-- Records for the task --
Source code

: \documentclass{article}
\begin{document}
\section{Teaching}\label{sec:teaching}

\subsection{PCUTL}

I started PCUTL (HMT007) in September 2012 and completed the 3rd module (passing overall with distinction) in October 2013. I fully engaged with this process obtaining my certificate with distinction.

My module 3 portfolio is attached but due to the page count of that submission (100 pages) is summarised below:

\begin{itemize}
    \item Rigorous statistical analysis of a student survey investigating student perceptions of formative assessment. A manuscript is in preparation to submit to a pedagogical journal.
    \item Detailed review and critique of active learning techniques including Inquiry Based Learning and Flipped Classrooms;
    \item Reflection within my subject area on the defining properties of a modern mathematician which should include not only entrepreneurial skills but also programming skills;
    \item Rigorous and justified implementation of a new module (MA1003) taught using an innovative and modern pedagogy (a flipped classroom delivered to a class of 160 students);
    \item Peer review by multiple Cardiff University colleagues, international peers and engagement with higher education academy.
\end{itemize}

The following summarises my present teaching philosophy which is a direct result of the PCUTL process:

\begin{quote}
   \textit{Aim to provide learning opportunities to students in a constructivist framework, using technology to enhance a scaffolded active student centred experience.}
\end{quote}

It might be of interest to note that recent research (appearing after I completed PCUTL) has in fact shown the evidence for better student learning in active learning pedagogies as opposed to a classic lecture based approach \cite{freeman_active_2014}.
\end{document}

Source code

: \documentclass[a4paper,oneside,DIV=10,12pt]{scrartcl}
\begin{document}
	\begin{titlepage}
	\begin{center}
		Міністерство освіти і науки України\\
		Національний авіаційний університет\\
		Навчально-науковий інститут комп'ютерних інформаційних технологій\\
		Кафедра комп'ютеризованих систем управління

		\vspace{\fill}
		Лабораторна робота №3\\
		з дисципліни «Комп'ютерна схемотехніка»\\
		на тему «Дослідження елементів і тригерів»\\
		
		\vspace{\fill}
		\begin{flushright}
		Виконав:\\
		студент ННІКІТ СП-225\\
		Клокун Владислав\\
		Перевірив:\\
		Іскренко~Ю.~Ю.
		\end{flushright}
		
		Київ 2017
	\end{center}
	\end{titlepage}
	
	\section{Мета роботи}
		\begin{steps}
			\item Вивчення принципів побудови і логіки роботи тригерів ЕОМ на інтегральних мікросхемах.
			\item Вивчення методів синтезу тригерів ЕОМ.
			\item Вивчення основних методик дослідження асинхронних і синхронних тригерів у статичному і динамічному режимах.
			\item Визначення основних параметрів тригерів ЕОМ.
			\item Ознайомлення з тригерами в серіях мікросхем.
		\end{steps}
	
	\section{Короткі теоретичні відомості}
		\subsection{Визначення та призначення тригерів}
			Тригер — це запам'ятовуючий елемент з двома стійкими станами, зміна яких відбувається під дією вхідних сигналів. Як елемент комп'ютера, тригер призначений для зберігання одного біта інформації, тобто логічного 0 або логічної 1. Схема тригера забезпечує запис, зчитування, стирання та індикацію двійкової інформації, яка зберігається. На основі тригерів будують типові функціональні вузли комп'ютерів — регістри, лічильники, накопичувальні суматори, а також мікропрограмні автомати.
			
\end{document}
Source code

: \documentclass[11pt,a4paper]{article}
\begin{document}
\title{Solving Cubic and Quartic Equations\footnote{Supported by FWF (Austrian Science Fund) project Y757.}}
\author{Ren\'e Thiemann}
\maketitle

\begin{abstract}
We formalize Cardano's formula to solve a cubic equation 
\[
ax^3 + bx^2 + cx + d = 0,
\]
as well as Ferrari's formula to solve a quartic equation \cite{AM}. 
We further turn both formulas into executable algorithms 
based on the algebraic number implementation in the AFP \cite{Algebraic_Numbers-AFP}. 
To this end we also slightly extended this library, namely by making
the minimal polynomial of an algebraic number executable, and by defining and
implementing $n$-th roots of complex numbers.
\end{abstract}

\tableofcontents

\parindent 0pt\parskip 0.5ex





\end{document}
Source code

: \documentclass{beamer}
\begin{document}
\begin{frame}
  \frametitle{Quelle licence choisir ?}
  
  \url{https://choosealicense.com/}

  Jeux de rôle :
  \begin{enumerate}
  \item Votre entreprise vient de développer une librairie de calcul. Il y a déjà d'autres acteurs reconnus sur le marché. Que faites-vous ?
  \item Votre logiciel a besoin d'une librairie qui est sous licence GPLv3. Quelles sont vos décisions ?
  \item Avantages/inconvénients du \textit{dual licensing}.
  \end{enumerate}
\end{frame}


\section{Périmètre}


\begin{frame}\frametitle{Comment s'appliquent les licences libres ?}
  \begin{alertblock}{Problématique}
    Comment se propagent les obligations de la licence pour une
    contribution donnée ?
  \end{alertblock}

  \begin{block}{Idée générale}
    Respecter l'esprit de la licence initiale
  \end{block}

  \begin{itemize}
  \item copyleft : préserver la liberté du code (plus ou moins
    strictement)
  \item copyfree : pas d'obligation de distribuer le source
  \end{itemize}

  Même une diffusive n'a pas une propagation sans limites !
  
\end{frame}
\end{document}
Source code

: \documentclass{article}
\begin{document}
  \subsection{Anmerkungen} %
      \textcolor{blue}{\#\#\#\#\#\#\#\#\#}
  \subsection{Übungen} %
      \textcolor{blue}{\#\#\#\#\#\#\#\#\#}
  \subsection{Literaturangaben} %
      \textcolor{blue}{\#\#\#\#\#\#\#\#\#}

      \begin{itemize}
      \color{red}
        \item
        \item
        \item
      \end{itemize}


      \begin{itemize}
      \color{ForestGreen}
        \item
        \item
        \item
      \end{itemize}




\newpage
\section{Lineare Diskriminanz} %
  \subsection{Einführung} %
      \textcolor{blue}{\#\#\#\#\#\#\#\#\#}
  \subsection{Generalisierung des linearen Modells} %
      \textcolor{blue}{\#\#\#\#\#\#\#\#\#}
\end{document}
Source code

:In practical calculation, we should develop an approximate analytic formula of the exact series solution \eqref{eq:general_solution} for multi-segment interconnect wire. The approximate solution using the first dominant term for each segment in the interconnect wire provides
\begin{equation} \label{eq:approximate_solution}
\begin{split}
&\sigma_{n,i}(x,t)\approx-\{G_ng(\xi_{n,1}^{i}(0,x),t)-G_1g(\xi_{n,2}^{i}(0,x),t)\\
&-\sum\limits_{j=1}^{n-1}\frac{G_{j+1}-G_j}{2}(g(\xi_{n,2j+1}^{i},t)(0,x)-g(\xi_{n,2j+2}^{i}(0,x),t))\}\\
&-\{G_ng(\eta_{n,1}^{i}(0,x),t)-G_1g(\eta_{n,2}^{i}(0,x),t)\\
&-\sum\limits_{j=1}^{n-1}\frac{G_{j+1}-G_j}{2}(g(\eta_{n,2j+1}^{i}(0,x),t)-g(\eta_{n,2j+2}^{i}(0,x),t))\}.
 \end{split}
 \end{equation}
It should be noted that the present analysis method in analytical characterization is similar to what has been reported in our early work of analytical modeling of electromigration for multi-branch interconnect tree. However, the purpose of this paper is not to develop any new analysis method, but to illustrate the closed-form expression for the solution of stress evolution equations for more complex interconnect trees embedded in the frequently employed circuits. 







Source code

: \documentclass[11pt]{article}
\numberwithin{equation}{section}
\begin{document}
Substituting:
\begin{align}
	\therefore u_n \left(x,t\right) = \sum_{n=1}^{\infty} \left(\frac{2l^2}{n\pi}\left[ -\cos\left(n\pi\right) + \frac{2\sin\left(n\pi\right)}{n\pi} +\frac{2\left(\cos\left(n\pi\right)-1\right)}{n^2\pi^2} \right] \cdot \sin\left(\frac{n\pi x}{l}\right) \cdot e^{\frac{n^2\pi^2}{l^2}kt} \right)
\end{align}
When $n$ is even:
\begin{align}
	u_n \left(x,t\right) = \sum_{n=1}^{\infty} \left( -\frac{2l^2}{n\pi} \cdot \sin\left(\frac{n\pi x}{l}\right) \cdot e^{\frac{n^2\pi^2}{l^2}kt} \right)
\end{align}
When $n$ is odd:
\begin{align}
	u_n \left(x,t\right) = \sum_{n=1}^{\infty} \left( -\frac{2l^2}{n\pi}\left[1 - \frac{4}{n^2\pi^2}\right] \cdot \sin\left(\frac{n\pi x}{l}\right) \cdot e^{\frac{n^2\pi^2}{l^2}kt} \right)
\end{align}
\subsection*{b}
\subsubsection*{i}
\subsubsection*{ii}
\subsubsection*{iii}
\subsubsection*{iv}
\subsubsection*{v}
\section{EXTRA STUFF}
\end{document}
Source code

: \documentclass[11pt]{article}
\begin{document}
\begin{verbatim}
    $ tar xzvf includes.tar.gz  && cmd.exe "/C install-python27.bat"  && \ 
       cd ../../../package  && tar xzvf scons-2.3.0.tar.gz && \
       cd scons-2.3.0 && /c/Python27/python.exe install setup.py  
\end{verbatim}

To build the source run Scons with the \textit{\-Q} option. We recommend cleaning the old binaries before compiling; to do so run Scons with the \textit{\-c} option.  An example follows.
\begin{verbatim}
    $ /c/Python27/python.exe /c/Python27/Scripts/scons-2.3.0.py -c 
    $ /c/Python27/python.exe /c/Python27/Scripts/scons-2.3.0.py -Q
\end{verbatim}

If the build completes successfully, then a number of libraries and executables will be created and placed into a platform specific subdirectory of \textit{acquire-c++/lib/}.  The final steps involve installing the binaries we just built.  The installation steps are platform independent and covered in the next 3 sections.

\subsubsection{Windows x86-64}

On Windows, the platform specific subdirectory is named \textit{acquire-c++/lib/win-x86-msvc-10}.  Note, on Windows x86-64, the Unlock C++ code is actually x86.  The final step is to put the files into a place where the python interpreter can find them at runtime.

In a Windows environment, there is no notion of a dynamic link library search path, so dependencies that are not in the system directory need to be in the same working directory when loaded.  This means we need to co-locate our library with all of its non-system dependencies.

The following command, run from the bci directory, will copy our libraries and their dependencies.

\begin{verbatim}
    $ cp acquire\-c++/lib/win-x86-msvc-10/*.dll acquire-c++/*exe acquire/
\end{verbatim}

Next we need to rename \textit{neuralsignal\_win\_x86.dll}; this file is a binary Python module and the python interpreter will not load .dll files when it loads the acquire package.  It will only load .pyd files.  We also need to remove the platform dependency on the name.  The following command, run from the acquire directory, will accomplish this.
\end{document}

-- What this task involves --
For every line above with the word "Votre" in it, make a copy.

-- Answer below --
  \item Votre entreprise vient de développer une librairie de calcul. Il y a déjà d'autres acteurs reconnus sur le marché. Que faites-vous ?
  \item Votre logiciel a besoin d'une librairie qui est sous licence GPLv3. Quelles sont vos décisions ?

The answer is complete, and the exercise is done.